### Available records

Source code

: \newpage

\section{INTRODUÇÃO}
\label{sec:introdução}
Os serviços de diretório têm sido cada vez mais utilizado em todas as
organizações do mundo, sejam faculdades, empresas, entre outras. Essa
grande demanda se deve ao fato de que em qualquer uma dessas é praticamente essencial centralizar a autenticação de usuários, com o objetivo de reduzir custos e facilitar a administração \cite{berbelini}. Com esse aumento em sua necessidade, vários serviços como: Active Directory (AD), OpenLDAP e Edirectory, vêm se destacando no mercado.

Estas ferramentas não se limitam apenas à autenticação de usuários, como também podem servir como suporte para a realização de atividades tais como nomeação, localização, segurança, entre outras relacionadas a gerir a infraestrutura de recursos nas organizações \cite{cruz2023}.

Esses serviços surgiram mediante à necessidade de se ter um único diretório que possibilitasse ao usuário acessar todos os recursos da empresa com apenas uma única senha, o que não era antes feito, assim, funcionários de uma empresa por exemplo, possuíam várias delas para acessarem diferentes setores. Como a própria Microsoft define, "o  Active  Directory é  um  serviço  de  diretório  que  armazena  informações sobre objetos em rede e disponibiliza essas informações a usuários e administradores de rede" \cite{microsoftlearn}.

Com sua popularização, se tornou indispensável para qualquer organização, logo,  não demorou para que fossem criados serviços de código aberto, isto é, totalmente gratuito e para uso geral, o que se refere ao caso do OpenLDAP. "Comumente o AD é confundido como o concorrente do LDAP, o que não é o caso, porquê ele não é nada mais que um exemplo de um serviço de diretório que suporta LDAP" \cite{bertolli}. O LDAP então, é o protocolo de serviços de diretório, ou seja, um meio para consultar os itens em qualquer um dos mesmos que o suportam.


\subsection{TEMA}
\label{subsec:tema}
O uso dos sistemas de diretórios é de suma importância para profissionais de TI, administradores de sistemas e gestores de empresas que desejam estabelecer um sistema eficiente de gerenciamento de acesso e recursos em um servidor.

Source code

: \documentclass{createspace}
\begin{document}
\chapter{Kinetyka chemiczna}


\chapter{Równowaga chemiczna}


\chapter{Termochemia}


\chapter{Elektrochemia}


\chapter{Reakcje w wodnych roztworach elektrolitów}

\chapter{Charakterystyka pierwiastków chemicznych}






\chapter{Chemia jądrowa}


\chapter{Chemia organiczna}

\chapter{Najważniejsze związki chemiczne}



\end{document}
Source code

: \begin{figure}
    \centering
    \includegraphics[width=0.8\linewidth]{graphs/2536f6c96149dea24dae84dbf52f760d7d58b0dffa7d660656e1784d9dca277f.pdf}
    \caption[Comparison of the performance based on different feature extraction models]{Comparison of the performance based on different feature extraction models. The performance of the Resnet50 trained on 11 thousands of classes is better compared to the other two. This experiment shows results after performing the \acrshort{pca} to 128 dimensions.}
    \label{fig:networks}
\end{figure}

### What is required
Repeat every line of the material exactly.

### Problem solution
Source code

: \newpage

\section{INTRODUÇÃO}
\label{sec:introdução}
Os serviços de diretório têm sido cada vez mais utilizado em todas as
organizações do mundo, sejam faculdades, empresas, entre outras. Essa
grande demanda se deve ao fato de que em qualquer uma dessas é praticamente essencial centralizar a autenticação de usuários, com o objetivo de reduzir custos e facilitar a administração \cite{berbelini}. Com esse aumento em sua necessidade, vários serviços como: Active Directory (AD), OpenLDAP e Edirectory, vêm se destacando no mercado.

Estas ferramentas não se limitam apenas à autenticação de usuários, como também podem servir como suporte para a realização de atividades tais como nomeação, localização, segurança, entre outras relacionadas a gerir a infraestrutura de recursos nas organizações \cite{cruz2023}.

Esses serviços surgiram mediante à necessidade de se ter um único diretório que possibilitasse ao usuário acessar todos os recursos da empresa com apenas uma única senha, o que não era antes feito, assim, funcionários de uma empresa por exemplo, possuíam várias delas para acessarem diferentes setores. Como a própria Microsoft define, "o  Active  Directory é  um  serviço  de  diretório  que  armazena  informações sobre objetos em rede e disponibiliza essas informações a usuários e administradores de rede" \cite{microsoftlearn}.

Com sua popularização, se tornou indispensável para qualquer organização, logo,  não demorou para que fossem criados serviços de código aberto, isto é, totalmente gratuito e para uso geral, o que se refere ao caso do OpenLDAP. "Comumente o AD é confundido como o concorrente do LDAP, o que não é o caso, porquê ele não é nada mais que um exemplo de um serviço de diretório que suporta LDAP" \cite{bertolli}. O LDAP então, é o protocolo de serviços de diretório, ou seja, um meio para consultar os itens em qualquer um dos mesmos que o suportam.


\subsection{TEMA}
\label{subsec:tema}
O uso dos sistemas de diretórios é de suma importância para profissionais de TI, administradores de sistemas e gestores de empresas que desejam estabelecer um sistema eficiente de gerenciamento de acesso e recursos em um servidor.

Source code

: \documentclass{createspace}
\begin{document}
\chapter{Kinetyka chemiczna}


\chapter{Równowaga chemiczna}


\chapter{Termochemia}


\chapter{Elektrochemia}


\chapter{Reakcje w wodnych roztworach elektrolitów}

\chapter{Charakterystyka pierwiastków chemicznych}






\chapter{Chemia jądrowa}


\chapter{Chemia organiczna}

\chapter{Najważniejsze związki chemiczne}



\end{document}
Source code

: \begin{figure}
    \centering
    \includegraphics[width=0.8\linewidth]{graphs/2536f6c96149dea24dae84dbf52f760d7d58b0dffa7d660656e1784d9dca277f.pdf}
    \caption[Comparison of the performance based on different feature extraction models]{Comparison of the performance based on different feature extraction models. The performance of the Resnet50 trained on 11 thousands of classes is better compared to the other two. This experiment shows results after performing the \acrshort{pca} to 128 dimensions.}
    \label{fig:networks}
\end{figure}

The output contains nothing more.